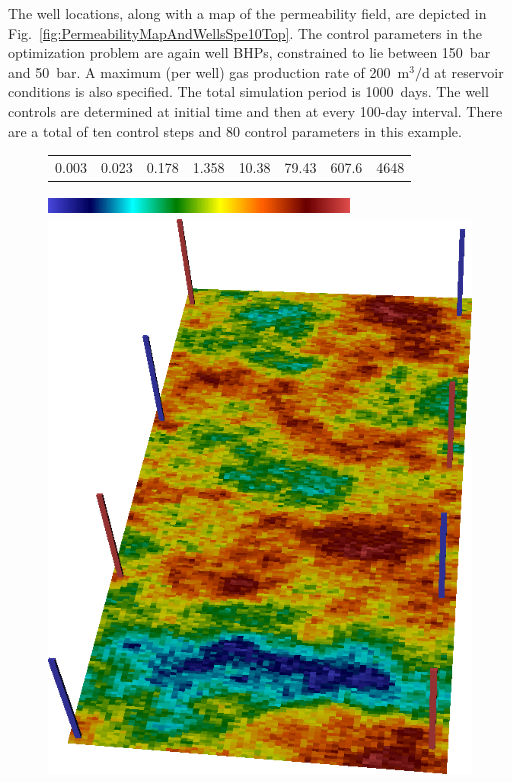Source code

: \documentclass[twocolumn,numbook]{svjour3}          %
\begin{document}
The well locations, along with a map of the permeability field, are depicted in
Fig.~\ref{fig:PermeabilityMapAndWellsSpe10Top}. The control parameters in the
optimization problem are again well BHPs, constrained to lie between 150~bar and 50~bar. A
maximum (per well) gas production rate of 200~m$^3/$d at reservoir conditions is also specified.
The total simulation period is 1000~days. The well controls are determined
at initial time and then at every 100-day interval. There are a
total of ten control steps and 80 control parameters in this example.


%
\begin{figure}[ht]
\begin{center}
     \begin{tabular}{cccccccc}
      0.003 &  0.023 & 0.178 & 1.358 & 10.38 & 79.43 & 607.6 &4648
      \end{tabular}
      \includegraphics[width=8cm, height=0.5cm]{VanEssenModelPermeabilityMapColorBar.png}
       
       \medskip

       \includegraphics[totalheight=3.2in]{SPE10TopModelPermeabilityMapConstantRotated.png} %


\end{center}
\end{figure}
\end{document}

---

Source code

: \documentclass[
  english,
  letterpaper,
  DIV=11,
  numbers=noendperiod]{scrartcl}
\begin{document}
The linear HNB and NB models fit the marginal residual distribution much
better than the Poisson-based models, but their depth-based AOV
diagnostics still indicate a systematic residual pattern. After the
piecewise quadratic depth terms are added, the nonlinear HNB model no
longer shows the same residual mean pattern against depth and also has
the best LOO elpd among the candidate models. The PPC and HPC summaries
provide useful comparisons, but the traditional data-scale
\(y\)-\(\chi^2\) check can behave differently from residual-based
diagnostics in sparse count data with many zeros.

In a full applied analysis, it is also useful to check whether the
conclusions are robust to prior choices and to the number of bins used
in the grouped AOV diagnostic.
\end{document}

...

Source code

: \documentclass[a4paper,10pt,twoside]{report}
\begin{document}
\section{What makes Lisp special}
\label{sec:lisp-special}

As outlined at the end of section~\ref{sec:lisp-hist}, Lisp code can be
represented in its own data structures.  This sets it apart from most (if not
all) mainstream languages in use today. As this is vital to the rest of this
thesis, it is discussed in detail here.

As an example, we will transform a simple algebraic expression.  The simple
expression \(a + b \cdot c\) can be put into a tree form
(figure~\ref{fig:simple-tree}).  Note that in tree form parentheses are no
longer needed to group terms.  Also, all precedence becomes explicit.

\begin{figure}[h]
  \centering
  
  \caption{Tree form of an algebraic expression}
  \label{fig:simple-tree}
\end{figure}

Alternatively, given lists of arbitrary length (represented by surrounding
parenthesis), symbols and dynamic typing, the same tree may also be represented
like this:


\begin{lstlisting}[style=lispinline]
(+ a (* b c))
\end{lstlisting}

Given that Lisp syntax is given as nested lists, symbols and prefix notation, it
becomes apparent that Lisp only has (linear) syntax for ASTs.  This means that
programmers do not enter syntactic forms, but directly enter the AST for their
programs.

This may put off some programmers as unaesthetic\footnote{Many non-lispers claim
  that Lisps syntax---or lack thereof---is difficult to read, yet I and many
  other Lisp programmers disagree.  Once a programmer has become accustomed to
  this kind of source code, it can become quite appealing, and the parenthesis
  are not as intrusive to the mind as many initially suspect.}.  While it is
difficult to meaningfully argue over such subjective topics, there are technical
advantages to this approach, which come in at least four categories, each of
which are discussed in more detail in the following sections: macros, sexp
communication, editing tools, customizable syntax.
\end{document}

_Brief_.
All lines above holding the word "discussed" make up the answer; copy each one.

_Written reply_.
thesis, it is discussed in detail here.
which are discussed in more detail in the following sections: macros, sexp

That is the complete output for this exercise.